Top of LISTED RECORDS

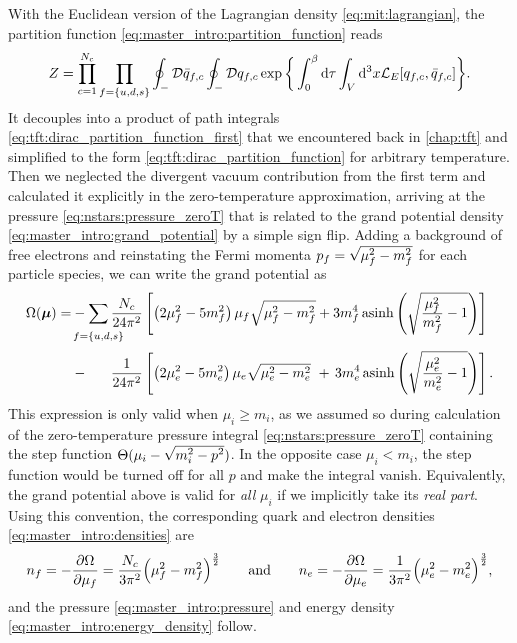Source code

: With the Euclidean version of the Lagrangian density \eqref{eq:mit:lagrangian},
the partition function \eqref{eq:master_intro:partition_function} reads
\begin{equation}
	Z = \prod_{c=1}^{N_c} \prod_{f=\{u,d,s\}} \oint_- \mathcal{D} \bar{q}_{f,c} \oint_- \mathcal{D} q_{f,c} \exp \bigg\{ \int_0^\beta \mathop{}\!\mathrm{d} \tau \int_V \mathop{}\!\mathrm{d}^3 x \mathcal{L}_E [q_{f,c},\bar{q}_{f,c}] \bigg\} .
\end{equation}
It decouples into a product of path integrals \eqref{eq:tft:dirac_partition_function_first} that we encountered back in \cref{chap:tft}
and simplified to the form \eqref{eq:tft:dirac_partition_function} for arbitrary temperature.
Then we neglected the divergent vacuum contribution from the first term and calculated it explicitly in the zero-temperature approximation,
arriving at the pressure \eqref{eq:nstars:pressure_zeroT} that is related to the grand potential density \eqref{eq:master_intro:grand_potential} by a simple sign flip.
Adding a background of free electrons and reinstating the Fermi momenta $p_f = \sqrt{\smash[b]{\mu_f^2-m_f^2}}$ for each particle species,
we can write the grand potential as
\begin{equation}
\begin{split}
	\Omega(\vec{\mu}) = &-\smashoperator{\sum_{\vphantom{\big|} f=\{u,d,s\}}} \frac{N_c}{24 \pi^2} \left[ \left( 2 \mu_f^2 - 5 m_f^2 \right) \mu_f \sqrt{\mu_f^2 - m_f^2} + 3 m_f^4 \asinh \left( \sqrt{\frac{\mu_{\smash{f}}^2}{m_f^2}-1} \right) \right] \\
	                    &-\phantom{\sum} \, \frac{1}{24 \pi^2} \left[ \left( 2 \mu_e^2 - 5 m_e^2 \right) \mu_e \sqrt{\mu_e^2 - m_e^2} \, \, + \, 3 m_e^4 \asinh \left( \sqrt{\frac{\mu_{\smash{e}}^2}{m_e^2}-1} \right) \right].
\label{eq:mit:grand_potential}
\end{split}
\end{equation}
This expression is only valid when $\mu_i \geq m_i$,
as we assumed so during calculation of the zero-temperature pressure integral \eqref{eq:nstars:pressure_zeroT} containing the step function $\Theta(\mu_i-\sqrt{\smash[b]{m_i^2-p^2}})$.
In the opposite case $\mu_i < m_i$, the step function would be turned off for all $p$ and make the integral vanish.
Equivalently, the grand potential above is valid for \emph{all} $\mu_i$ if we implicitly take its \emph{real part}.
Using this convention, the corresponding quark and electron densities \eqref{eq:master_intro:densities} are
\begin{equation}
	n_f = -\pdv{\Omega}{\mu_f} = \frac{N_c}{3 \pi^2} \Big( \mu_f^2 - m_f^2 \Big)^{\frac32}
	\qquad \text{and} \qquad
	n_e = -\pdv{\Omega}{\mu_e} = \frac{  1}{3 \pi^2} \Big( \mu_e^2 - m_e^2 \Big)^{\frac32},
\label{eq:mit:particle_densities}%
\end{equation}
and the pressure \eqref{eq:master_intro:pressure} and energy density \eqref{eq:master_intro:energy_density} follow.

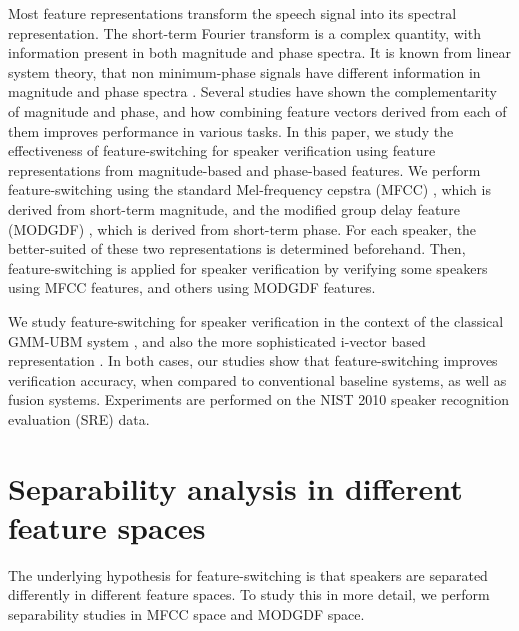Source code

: \documentclass{article}
\begin{document}
Most feature representations transform the speech signal into its spectral
representation. The short-term Fourier transform is a complex quantity, with
information present in both magnitude and phase spectra. It is known from linear
system theory, that non minimum-phase signals have different information in
magnitude and phase spectra \cite{oppenheim}. Several studies \cite{mgd_complement}
have shown the complementarity of magnitude and phase, and how combining feature
vectors derived from each of them improves performance in various tasks. In this
paper, we study the effectiveness of feature-switching for speaker verification
using feature representations from magnitude-based and phase-based features. We
perform feature-switching using the standard Mel-frequency cepstra (MFCC)
\cite{mfcc}, which is derived from short-term magnitude, and the modified group delay feature
(MODGDF) \cite{hegdeModgdf}, which is derived from short-term phase. For each speaker, the
better-suited of these two representations is determined beforehand. Then,
feature-switching is applied for speaker verification by verifying some speakers
using MFCC features, and others using MODGDF features.

We study feature-switching for speaker verification in the context of the
classical GMM-UBM system \cite{reynoldsAdaptedGMM}, and also the more
sophisticated i-vector based representation \cite{dehak_ivector}. In both cases,
our studies show that feature-switching improves verification accuracy, when compared to
conventional baseline systems, as well as fusion systems. Experiments are performed on the
NIST 2010 speaker recognition evaluation (SRE) \cite{nist2010SRE} data.



\section{Separability analysis in different feature spaces}
\label{sec:separability}
The underlying hypothesis for feature-switching is that speakers are separated
differently in different feature spaces. To study this in more detail, we
perform separability studies in MFCC space and MODGDF space.
\end{document}
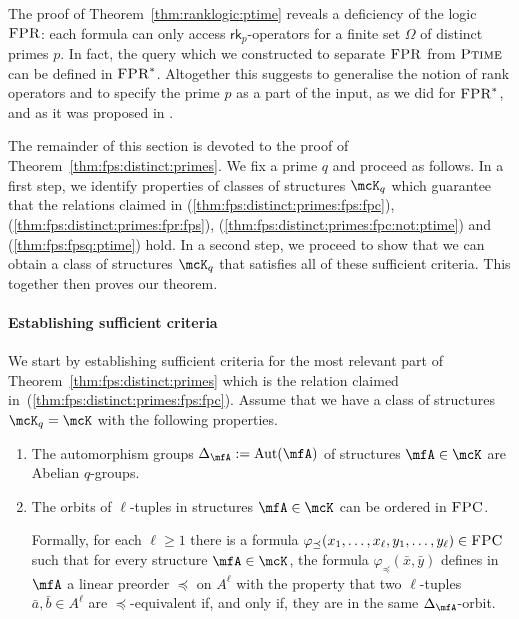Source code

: \documentclass[a4paper,UKenglish]{lipics}
\newcommand{\defeq}{:=}
\newcommand{\Aut}{\ensuremath{\text{Aut}}\xspace}
\newcommand{\logic}[1]{\ensuremath{\textsc{#1}}\xspace}
\newcommand{\FPC}{\logic{FPC}}
\newcommand{\FPRK}{\logic{FPR}}
\newcommand{\FPR}{\FPRK}
\newcommand{\FPRvar}{\ensuremath{\logic{FPR}^*}\xspace}
\newcommand{\rkp}{\ensuremath{\textsf{rk}_p}\xspace}
\newcommand{\compclass}[1]{\ensuremath{\textsc{#1}}\xspace}
\newcommand{\PTIME}{\compclass{Ptime}}
\renewcommand{\phi}{\varphi}
\newcommand{\ba}{{\bar a}}
\newcommand{\bb}{{\bar b}}
\newcommand{\bx}{{\bar x}}
\newcommand{\by}{{\bar y}}
\theoremstyle{plain}
\begin{document}
The proof of Theorem~\ref{thm:ranklogic:ptime} reveals a deficiency of the 
logic \FPR: each formula can only access $\rkp$-operators for a finite 
set $\Omega$ of distinct primes $p$. In fact, the query which we constructed to 
separate $\FPR$ from $\PTIME$ can be defined in $\FPRvar$. 
Altogether this suggests to generalise the notion of rank operators 
and to specify the prime $p$ as a part of the input, as we did for $\FPRvar$, 
and as it was proposed in \cite{Ho10, La11, Pa10}. 


\medskip
The remainder of this section is devoted to the proof 
of Theorem~\ref{thm:fps:distinct:primes}.
We fix a prime $q$ and proceed as follows.
In a first step, we identify properties of classes of 
structures $\mcK_q$ which guarantee that the relations claimed in
(\ref{thm:fps:distinct:primes:fps:fpc}),
(\ref{thm:fps:distinct:primes:fpr:fps}), 
(\ref{thm:fps:distinct:primes:fpc:not:ptime}) and
(\ref{thm:fps:fpsq:ptime}) hold.
In a second step, we proceed to show that we can obtain a
class of structures $\mcK_q$ that satisfies all of these sufficient 
criteria. This together then proves our theorem.

\paragraph*{Establishing sufficient criteria}
We start by establishing sufficient criteria for the most relevant 
part of Theorem~\ref{thm:fps:distinct:primes}
which is the relation claimed in~(\ref{thm:fps:distinct:primes:fps:fpc}).
Assume that we have a class of structures $\mcK_q = 
\mcK$ with the following properties.
\begin{enumerate}[$(I)$]
 \item \label{item:property:classk:autogroups}
 The automorphism groups $\Delta_\mfA \defeq \Aut(\mfA)$ of 
structures $\mfA \in \mcK$ are Abelian $q$-groups.
 \item \label{item:property:classk:deforbits}
 The orbits of $\ell$-tuples in structures $\mfA \in \mcK$ can be ordered in 
\FPC.

Formally, for each $\ell \geq 1$ there is a formula 
$\phi_\preceq(x_1,\dots,x_\ell, y_1, \dots, y_\ell) \in \FPC$ such that for 
every structure $\mfA \in \mcK$, the formula $\phi_\preceq(\bx,\by)$ defines in 
 $\mfA$ a linear preorder $\preceq$ on $A^\ell$ with the property that two 
$\ell$-tuples $\ba, \bb \in A^\ell$ 
are $\preceq$-equivalent if, and only if, they are in the same 
$\Delta_\mfA$-orbit.
\end{enumerate}
\end{document}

Bottom of LISTED RECORDS

Nothing outside the span should appear: transcribe the lines from the one containing "every structure $\mfA" through the last line of the records.

> _RESULT OF THIS TASK_
every structure $\mfA \in \mcK$, the formula $\phi_\preceq(\bx,\by)$ defines in 
 $\mfA$ a linear preorder $\preceq$ on $A^\ell$ with the property that two 
$\ell$-tuples $\ba, \bb \in A^\ell$ 
are $\preceq$-equivalent if, and only if, they are in the same 
$\Delta_\mfA$-orbit.
\end{enumerate}
\end{document}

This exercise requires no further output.